• EXERCISE: Below is a listing; repeat exactly the lines from the one containing "Si la aplicación tiene" to the one containing "## Asignación de aplicación a un rol", both included.

• RECORDS PROVIDED:

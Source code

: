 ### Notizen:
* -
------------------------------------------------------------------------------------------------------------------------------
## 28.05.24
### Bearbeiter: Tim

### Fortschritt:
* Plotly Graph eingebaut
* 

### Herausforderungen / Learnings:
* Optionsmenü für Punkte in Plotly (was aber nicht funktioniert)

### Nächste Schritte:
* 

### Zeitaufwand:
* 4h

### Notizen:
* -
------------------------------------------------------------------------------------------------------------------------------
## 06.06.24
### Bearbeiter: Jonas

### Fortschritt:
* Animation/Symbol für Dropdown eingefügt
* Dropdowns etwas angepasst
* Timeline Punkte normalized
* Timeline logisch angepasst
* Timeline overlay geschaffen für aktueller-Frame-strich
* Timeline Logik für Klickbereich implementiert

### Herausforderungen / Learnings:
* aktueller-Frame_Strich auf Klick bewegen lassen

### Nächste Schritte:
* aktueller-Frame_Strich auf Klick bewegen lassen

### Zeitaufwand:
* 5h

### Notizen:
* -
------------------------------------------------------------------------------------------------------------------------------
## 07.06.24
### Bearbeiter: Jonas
...
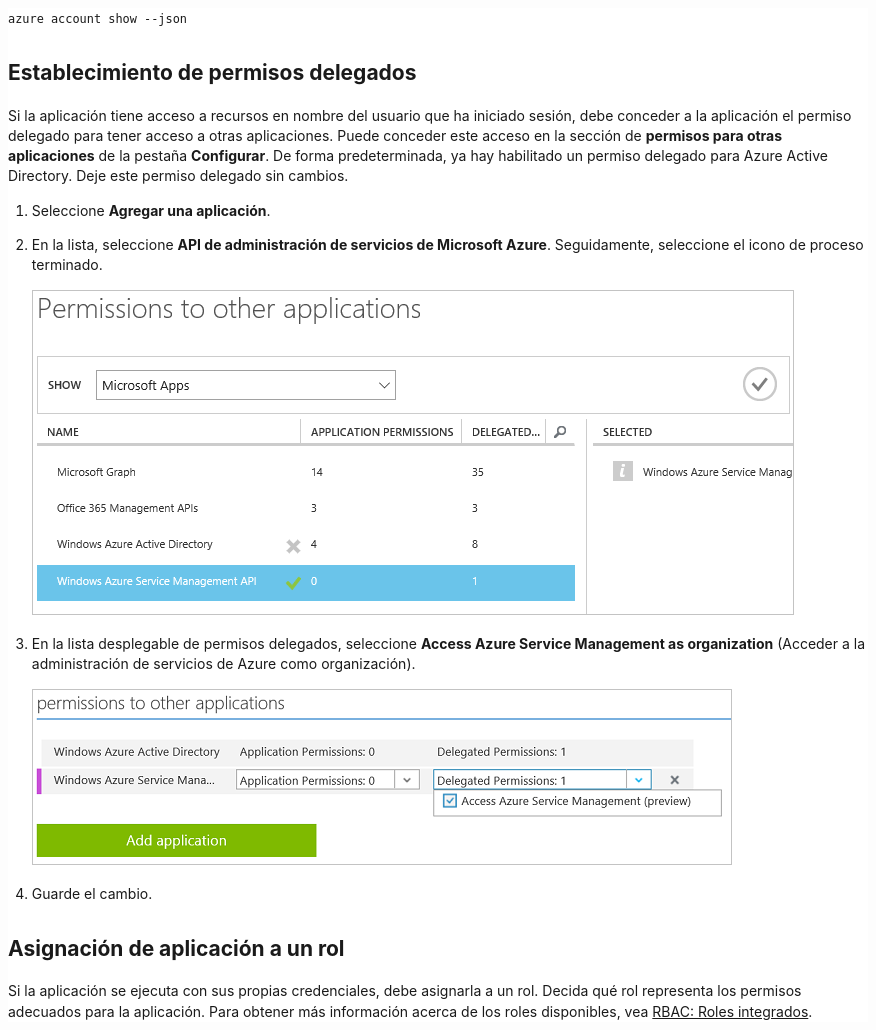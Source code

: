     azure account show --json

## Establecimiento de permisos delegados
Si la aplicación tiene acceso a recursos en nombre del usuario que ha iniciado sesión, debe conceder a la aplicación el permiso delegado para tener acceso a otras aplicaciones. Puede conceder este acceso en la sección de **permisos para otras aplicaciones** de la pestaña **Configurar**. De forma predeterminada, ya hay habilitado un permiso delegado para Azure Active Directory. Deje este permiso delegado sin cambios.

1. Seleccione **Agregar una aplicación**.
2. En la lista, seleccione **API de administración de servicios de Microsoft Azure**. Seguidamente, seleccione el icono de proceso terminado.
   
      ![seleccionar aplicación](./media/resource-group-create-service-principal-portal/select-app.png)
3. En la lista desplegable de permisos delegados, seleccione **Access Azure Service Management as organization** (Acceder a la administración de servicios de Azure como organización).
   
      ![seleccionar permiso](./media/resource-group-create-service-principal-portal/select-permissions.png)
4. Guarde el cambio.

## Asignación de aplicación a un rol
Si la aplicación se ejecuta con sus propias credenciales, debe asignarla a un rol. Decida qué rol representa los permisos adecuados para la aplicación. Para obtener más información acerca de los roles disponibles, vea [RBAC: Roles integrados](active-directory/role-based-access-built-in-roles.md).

• RESULT:
Si la aplicación tiene acceso a recursos en nombre del usuario que ha iniciado sesión, debe conceder a la aplicación el permiso delegado para tener acceso a otras aplicaciones. Puede conceder este acceso en la sección de **permisos para otras aplicaciones** de la pestaña **Configurar**. De forma predeterminada, ya hay habilitado un permiso delegado para Azure Active Directory. Deje este permiso delegado sin cambios.

1. Seleccione **Agregar una aplicación**.
2. En la lista, seleccione **API de administración de servicios de Microsoft Azure**. Seguidamente, seleccione el icono de proceso terminado.
   
      ![seleccionar aplicación](./media/resource-group-create-service-principal-portal/select-app.png)
3. En la lista desplegable de permisos delegados, seleccione **Access Azure Service Management as organization** (Acceder a la administración de servicios de Azure como organización).
   
      ![seleccionar permiso](./media/resource-group-create-service-principal-portal/select-permissions.png)
4. Guarde el cambio.

## Asignación de aplicación a un rol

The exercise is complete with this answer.